I currently have a BS and MS in Industrial Engineering with a focus in Human Factors research. I recently graduated from my MS and have been working for a defense research group doing cockpit interface design for a little over a year now, but am looking to switch gears.. I would like to move away from gov’t research and more into the tech world. And I think an HCI MS degree might be a good step to help diversify my HF research background with more programming/computer science skills.
I find HCI to be an incredibly interesting and increasingly useful field as it seems to be a mesh of human factors engineering, computer science, cognitive science, and industrial design. However, I am afraid of the prerequisite programming skills that are needed to (1) get into and (2) succeed in a HCI graduate program. When I browsed through some HCI programs online it seemed like most of the students come from CS backgrounds.
I am not programming illiterate by any means, but I don’t have an immense amount of experience with it. I have dabbled in C/C++ (have taken a few courses and written a small amount of C++ in my old lab). I am fairly proficient in Matlab (coding, GUI design, and Simulink modeling). And I have also TA-ed a course in information systems (went through html/php and a little sql). But overall I do not have a lot of applied programming experience — especially graphics programming (OpenGL, etc).

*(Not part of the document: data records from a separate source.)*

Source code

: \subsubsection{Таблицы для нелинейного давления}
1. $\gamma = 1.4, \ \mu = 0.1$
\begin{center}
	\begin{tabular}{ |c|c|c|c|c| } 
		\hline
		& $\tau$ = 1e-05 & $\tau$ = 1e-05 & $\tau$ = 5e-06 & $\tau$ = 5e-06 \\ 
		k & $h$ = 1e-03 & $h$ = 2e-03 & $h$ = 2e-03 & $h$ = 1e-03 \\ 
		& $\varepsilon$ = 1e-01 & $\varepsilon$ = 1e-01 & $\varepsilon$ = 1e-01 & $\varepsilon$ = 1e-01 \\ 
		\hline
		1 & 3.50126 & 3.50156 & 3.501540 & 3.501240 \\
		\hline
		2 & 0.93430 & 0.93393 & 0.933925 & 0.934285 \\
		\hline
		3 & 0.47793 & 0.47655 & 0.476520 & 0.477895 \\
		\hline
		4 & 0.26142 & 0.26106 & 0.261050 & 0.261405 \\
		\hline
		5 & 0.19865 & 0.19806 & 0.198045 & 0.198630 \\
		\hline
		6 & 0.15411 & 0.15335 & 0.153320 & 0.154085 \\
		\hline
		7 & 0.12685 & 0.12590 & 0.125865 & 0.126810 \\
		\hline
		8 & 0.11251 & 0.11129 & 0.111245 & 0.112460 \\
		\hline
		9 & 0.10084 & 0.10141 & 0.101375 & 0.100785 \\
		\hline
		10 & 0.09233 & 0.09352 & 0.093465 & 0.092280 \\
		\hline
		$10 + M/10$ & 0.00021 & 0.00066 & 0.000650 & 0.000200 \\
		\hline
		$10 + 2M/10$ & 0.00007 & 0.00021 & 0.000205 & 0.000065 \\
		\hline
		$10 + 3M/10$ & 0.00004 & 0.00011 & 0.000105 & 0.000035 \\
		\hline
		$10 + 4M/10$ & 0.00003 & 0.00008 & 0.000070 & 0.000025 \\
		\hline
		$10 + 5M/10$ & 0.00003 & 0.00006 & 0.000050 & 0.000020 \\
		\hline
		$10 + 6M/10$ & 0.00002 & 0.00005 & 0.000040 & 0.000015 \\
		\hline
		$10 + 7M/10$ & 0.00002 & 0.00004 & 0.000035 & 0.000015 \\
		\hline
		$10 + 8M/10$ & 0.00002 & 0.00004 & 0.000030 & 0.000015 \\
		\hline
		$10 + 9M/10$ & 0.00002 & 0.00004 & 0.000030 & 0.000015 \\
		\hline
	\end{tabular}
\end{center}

So I am wondering if there are any HCI graduate students or field experts out there who can fill me in a little about their experiences with HCI graduate programs? Do you think its necessary to have a strong CS background to succeed, or can you pick it up along the way?
Thanks in advance!















I’m not sure how much this will help, but I’m in a library science program right now at Indiana University, and I know a lot of Info Science people who are doing HCI work. Most of them have some good computer background, but there are certainly people picking it up as they go in some of the earlier classes, because some of the info science classes are open to the library science people, and I know that most of us didn’t have much in the way of a computer background when we got here. Hopefully you’ll get more about experiences, but I think you could certainly do it.